I'm not sure I follow. Fetching the data in one query should almost always be faster and more efficient - the same work is being done regardless, except now you have the additional overhead involved with a second query (network and connection overhead, parsing etc.)

  • Depends on how the database engine sets up the join. I've seen queries where the join ends up spilling into a temp table and it takes a lot longer to do it that way. IIRC, this can happen especially if you've asked the database engine to sort things.

    Same with UNION vs IN. If you union 10 queries for one row each by id, it'll hit the index every time; but if you do it with IN, maybe it decides to do an index scan which takes longer.
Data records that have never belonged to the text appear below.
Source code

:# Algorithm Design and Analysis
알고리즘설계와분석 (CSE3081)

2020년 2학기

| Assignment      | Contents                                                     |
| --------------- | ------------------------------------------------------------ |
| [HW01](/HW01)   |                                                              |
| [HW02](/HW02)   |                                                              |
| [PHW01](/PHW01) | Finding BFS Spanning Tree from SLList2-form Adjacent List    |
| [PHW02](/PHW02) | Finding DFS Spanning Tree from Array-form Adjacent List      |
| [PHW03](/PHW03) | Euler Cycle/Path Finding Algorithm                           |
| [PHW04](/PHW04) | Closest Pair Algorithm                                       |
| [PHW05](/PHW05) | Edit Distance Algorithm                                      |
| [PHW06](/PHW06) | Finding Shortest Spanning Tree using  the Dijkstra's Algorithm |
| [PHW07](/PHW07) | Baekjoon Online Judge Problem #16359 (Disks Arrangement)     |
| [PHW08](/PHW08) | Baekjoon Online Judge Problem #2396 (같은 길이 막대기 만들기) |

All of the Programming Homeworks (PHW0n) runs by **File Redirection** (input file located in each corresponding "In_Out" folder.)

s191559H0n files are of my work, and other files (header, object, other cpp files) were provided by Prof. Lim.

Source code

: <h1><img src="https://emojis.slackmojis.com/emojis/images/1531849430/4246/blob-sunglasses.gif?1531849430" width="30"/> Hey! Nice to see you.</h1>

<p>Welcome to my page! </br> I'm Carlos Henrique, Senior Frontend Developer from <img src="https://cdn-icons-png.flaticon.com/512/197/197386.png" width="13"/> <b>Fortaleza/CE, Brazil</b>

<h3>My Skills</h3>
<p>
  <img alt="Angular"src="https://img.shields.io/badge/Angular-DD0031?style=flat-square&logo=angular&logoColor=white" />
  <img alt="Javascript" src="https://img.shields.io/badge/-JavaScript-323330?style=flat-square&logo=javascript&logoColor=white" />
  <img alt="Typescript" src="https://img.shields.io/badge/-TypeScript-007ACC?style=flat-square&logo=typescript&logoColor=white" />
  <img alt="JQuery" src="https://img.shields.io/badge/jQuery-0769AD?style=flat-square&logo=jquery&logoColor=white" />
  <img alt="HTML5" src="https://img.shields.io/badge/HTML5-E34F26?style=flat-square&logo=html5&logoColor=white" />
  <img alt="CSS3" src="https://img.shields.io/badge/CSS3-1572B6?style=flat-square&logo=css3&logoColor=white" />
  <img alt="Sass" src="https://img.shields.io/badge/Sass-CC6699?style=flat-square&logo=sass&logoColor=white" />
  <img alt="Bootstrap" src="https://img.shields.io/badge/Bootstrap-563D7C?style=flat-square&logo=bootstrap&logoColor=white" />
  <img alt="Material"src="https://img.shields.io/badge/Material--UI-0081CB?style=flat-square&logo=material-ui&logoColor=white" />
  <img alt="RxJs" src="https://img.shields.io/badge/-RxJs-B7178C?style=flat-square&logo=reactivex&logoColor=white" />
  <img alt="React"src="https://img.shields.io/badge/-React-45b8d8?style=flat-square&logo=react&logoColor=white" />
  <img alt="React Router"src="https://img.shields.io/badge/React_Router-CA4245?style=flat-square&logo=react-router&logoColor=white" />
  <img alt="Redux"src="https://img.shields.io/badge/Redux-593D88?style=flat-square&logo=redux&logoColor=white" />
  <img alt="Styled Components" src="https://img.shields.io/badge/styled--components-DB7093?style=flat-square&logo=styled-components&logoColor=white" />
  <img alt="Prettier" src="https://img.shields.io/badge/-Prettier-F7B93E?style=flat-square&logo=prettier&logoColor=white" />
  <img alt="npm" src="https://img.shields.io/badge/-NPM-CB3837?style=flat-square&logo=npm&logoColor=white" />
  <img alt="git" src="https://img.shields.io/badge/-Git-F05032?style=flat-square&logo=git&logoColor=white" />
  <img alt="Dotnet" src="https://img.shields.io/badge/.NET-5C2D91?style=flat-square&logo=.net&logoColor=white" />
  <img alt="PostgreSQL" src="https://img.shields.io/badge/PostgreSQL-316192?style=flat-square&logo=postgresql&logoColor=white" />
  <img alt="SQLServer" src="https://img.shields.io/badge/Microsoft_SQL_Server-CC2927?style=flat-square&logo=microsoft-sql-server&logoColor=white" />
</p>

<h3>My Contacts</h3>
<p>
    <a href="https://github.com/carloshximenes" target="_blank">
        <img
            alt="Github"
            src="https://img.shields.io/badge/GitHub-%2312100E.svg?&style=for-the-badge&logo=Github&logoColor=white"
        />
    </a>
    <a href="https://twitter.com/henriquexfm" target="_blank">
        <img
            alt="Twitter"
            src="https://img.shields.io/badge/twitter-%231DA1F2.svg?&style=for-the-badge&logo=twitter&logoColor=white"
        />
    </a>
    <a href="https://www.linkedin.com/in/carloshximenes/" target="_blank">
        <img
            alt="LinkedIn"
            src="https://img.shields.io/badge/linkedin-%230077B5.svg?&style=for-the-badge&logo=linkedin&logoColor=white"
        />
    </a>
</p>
    You could say well the database engine is broken if client-side join works better than database-side join, and sure it probably is, but given the choice of fix the database engine or do a client-side join, I know which one is feasible in the short term.

    • In that case, I'd suggest using EXPLAIN on your query and CREATE INDEX on whatever requires full table scans.

      Worst case, you could CREATE MATERIALIZED VIEW whatever would've happened in that temp table.

      At the end of the day, your single query will be faster.

    • > database engine sets up the join

      Every major database uses nested loop, hash, or sort-merge joins. If the data is small enough to fetch in a second query, I don't see any scenario where it would make a query spill to disk when it otherwise wouldn't have (except those pesky OR's).

      Most JOIN issues can be resolved by composing using sub-queries/CTE's to defer a join to a smaller intermediary result, and the only time this generally can't be done is if you need a predicate on the joined table.

      > you've asked the database engine to sort things

      I've only found this to be true when there's an OR condition where the single query ends up doing a bitmap against every row, in which case a UNION will be faster since it's just appending two already-index-ordered streams.

      > Same with UNION vs IN

      A union is almost always going to be worse - most query planners cannot optimize across queries in a UNION, so each query is going to have separate ops vs. a single op with the IN. The only case I've seen this be true is for multi-column predicates with an OR clause against a composite index. I just tested the former in both Postgres and MSSQL and the UNION query cost was 2x the IN clause.

      > maybe it decides to do an index scan which takes longer

      This has not been my experience unless the table statistics are bad.